# Input
* * *
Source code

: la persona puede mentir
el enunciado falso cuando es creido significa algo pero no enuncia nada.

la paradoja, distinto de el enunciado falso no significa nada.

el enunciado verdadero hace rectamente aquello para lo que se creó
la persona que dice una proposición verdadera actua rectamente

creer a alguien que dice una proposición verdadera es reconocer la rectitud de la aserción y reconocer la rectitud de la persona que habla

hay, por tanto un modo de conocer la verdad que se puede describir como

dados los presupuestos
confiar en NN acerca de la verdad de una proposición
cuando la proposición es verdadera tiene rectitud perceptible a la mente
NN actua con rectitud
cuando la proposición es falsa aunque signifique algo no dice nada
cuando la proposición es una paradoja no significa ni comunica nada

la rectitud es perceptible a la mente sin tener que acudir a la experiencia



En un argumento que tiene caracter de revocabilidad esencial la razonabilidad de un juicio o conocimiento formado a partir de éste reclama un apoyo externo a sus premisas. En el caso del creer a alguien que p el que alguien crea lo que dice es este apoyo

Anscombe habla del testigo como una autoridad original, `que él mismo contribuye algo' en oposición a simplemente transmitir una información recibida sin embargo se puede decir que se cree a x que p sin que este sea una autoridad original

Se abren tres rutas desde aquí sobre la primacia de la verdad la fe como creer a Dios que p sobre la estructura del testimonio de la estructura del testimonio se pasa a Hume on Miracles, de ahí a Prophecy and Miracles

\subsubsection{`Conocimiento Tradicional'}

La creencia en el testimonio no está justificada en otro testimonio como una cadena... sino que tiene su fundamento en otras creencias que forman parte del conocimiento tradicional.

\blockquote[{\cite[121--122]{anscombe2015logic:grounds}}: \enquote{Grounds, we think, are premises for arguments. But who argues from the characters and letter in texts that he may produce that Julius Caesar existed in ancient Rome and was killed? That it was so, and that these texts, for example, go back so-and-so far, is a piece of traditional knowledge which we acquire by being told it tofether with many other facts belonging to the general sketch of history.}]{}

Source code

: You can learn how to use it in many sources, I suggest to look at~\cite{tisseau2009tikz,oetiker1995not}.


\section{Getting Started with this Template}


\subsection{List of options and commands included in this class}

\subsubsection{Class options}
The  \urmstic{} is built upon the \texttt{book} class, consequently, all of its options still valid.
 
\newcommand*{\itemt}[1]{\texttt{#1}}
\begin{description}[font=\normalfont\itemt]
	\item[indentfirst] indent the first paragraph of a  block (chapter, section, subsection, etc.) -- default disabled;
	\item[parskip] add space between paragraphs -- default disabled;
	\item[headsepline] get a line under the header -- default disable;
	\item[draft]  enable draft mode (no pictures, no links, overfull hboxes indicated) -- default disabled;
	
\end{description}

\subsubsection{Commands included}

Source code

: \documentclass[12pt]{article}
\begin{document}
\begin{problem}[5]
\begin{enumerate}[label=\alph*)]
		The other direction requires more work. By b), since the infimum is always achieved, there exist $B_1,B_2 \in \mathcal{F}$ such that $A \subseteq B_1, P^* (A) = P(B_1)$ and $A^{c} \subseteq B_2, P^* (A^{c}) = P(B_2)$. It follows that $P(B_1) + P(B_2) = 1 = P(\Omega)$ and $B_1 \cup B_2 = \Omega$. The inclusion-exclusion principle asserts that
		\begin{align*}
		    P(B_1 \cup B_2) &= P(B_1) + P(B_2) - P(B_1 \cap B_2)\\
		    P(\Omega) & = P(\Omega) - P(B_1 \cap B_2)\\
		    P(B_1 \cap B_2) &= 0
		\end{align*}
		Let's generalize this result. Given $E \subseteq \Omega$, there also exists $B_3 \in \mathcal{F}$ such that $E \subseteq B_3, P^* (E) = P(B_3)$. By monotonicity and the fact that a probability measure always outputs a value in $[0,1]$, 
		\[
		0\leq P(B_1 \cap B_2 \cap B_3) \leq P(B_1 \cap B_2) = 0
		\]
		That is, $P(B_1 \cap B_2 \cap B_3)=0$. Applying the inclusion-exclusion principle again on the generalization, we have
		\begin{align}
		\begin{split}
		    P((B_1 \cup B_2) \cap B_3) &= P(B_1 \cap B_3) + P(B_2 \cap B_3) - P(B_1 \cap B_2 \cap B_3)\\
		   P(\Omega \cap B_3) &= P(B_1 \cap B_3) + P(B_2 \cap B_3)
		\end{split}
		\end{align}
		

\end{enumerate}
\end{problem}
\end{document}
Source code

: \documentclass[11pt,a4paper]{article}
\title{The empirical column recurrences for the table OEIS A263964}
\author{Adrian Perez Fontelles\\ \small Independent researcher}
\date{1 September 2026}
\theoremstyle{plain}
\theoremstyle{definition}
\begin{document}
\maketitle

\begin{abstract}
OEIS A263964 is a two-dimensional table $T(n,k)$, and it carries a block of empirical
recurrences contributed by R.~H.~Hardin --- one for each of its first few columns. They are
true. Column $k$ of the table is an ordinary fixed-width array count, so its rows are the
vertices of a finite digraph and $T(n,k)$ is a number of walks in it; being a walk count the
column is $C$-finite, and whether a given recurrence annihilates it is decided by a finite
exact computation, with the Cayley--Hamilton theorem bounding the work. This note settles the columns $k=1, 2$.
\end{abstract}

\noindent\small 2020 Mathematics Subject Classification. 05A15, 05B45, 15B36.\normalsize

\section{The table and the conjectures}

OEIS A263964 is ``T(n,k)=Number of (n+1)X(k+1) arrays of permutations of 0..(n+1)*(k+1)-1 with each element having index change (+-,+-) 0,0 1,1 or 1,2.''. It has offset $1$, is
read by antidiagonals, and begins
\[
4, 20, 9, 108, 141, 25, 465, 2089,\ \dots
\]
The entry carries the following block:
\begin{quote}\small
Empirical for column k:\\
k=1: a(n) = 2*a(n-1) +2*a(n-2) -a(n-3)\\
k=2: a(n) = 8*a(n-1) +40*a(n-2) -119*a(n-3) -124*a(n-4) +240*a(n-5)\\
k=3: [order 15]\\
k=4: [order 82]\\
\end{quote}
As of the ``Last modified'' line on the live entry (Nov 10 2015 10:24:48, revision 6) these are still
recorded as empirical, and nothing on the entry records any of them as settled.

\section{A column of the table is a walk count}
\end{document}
* * *
# Prompt
Among the records above, find the lines where the word "walk" appears and copy them.

# Your response
vertices of a finite digraph and $T(n,k)$ is a number of walks in it; being a walk count the
\section{A column of the table is a walk count}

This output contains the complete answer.